Conserving Water in Dallas from a Plumber

Water is truly our most precious resource! It is easy to take clean, accessible water for granted, but it is important to be water conscious and work together in conserving our local water reservoirs. In order to help you do just that, we’ve complied a list of over 30 plumber-approved tips for homeowners throughout DFW!

Washing Machine Water Conservation

Wash full loads of laundry instead of doing smaller, partial loads. This will help the machine be more efficient. If the laundry has a sensor or water saving feature built-in, make sure you are using it.

Consider installing an Energy Star washer. If you don’t already have an efficient machine or you need to upgrade, be diligent when shopping and consider the efficiency ratings. The newest clothes washing technology can save an astonishing amount of water without having to sacrifice getting the clothes clean!

Watch out for laundry room leaks! One interesting feature of the water and drain pipes for clothes washers is that they are usually housed in the same enclosure known as a washer box. Many times, these are engineered so that if a leak develops on one of the water valves inside the box, it drains down into the clothes washer drain pipe instead of causing damage to the house. While a great feature, it also makes it possible for small leaks to go unnoticed for a long time.

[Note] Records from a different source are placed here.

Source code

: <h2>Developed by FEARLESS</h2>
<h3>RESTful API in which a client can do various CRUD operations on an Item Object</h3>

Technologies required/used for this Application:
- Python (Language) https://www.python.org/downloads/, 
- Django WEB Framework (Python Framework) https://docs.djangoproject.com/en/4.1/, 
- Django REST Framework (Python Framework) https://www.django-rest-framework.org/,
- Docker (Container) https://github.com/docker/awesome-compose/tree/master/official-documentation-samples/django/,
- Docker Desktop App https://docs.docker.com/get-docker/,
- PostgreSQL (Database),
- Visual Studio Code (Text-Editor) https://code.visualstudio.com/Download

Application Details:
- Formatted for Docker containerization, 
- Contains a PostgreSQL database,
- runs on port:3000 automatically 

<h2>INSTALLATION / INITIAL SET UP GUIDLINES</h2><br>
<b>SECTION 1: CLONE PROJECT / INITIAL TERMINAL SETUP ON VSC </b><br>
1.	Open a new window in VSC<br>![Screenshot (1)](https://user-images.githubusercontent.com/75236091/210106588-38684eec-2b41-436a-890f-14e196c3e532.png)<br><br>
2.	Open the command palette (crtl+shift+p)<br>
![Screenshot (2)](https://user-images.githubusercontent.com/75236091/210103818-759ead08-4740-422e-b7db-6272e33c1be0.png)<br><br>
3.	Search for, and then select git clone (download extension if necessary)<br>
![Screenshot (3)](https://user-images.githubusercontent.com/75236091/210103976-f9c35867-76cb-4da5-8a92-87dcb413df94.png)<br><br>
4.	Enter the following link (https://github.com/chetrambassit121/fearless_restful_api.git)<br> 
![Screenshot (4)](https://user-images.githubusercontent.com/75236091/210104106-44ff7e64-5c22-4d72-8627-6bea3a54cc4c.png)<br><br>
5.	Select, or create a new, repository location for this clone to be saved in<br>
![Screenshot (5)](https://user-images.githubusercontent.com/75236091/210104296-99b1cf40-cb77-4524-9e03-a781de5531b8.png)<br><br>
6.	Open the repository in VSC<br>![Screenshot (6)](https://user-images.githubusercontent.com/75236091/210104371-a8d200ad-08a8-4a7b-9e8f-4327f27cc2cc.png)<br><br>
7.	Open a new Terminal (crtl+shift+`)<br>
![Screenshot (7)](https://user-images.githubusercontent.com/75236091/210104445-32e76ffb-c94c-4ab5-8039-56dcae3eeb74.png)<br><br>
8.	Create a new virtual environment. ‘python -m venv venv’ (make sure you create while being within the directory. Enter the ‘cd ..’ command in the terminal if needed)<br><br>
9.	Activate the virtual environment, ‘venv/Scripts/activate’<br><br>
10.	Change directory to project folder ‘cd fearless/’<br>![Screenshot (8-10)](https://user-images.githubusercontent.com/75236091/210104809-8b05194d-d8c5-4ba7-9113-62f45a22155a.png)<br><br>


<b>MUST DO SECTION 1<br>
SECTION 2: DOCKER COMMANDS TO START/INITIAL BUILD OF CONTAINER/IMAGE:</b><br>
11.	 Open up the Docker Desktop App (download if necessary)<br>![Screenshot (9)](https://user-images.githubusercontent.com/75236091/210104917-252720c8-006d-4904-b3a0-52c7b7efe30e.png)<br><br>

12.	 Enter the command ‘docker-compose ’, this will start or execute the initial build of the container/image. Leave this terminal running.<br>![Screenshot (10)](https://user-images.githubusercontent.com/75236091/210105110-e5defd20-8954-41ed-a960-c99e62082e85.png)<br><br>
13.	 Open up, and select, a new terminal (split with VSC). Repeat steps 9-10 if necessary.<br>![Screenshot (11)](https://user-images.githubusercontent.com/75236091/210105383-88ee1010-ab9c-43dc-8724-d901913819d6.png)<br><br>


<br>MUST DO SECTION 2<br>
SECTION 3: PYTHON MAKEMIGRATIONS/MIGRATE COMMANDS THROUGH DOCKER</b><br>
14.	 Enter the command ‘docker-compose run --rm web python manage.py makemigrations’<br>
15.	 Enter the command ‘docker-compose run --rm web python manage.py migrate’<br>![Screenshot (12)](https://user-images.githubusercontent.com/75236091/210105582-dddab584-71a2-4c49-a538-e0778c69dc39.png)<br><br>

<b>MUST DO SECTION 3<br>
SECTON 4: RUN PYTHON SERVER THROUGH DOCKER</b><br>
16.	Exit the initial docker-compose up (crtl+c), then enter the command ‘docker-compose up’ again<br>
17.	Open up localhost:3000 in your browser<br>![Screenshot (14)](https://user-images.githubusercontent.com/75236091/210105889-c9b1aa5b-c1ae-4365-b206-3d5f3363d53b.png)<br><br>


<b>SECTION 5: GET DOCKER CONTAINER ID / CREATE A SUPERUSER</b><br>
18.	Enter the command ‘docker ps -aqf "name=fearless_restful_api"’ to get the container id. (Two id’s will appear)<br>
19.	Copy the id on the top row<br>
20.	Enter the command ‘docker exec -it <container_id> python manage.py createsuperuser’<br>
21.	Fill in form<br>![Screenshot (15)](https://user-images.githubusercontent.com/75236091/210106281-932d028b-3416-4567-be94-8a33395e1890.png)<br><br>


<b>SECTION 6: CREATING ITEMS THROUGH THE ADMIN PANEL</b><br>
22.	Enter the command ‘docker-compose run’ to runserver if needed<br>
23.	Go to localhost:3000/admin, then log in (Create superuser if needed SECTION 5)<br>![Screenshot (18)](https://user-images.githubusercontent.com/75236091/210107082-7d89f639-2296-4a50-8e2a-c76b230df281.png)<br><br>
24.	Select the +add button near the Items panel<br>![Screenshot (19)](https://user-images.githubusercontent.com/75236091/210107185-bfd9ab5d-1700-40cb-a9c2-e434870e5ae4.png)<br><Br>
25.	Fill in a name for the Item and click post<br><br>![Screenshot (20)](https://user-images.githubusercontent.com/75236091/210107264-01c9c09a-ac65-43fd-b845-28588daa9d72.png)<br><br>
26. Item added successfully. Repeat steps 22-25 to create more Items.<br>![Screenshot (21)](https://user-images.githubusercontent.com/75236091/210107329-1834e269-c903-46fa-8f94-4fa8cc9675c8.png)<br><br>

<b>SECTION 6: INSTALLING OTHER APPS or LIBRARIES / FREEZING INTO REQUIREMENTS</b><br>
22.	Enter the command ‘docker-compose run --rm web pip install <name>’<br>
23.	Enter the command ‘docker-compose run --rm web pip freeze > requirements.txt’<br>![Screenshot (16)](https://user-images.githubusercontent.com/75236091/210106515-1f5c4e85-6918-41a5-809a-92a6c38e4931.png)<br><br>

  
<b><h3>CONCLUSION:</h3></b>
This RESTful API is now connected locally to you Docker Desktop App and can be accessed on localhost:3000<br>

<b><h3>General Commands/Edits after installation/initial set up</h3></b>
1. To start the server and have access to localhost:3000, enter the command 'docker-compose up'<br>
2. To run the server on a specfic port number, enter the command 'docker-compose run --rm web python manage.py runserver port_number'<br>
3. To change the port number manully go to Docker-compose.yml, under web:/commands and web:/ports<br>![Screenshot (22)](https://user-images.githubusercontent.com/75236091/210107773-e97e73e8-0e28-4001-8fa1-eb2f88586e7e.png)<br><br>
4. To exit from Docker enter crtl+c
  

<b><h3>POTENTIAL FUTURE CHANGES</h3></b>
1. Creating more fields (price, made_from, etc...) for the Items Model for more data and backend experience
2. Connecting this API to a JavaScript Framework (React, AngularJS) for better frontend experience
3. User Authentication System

Kitchen Sink Water Saving Tips

When washing dishes by hand, fill your sink basin with water instead of continually running the faucet. Even if the stream is small, you would be surprised at how many gallons this adds up to in a very short time.

Instead of filling a sink basin with warm water, thaw your foods overnight in the refrigerator. Although it takes a bit more planning ahead, it is a great way to save both water and overall energy usage.

Don’t food waste down the garbage disposal, compost it instead! When putting food waste down the garbage disposal, it is necessary to keep the water running in order to make sure that the food sludge doesn’t clog up your drain lines. So why not just compost instead?

When cleaning vegetables in the sink, don’t just let the faucet run. Instead, put just enough water in the sink basin first and wash your veggies with that.

If you have leftover ice from drinks or an ice chest, use that to water plants instead of just dumping it outside or down the drain. This is a great way to get double use out of ice and save water.

Fix dripping kitchen faucets! While it is easy to put off a dripping faucet, it wastes a significant amount of water over time. Many newer reputable manufacturers cover replacement cartridges. If the faucet is older or deteriorated, it may make more sense to simply replace it with an upgraded low-gpm faucet.

Dishwasher Water Saving Tips

If your dishwasher is on its last legs, consider installing an efficient dishwasher. Technology has made massive advances in enabling dishwashers to clean more thoroughly with significantly less water used.

Wash dishes in the dishwater instead of by hand in the sink. Now this only applies if you have a newer, water-saving model and you use it properly. With this setup, the dishwasher is actually a much more conserving way of washing dishes than the average by-hand method.

When using the dishwasher, only run full loads. Even modern dishwashers with water-saving sensors are more efficient when cleaning one full load of dishes instead of several smaller ones.

Limit pre-rinsing when loading the dishwasher. Along with being more quiet and more efficient, modern dishwashers are very effective at cleaning residue off plates. By skipping the almost compulsive pre-wash washing, you can save a lot of water by just scraping plates.

Keep your eyes open for dishwasher leaks. Another downside to keeping outdated dishwashers is that they can leak in devastating ways. Because dishwasher leaks often are hidden underneath the appliance, they tend to travel under floors and cause extensive damage before they are discovered.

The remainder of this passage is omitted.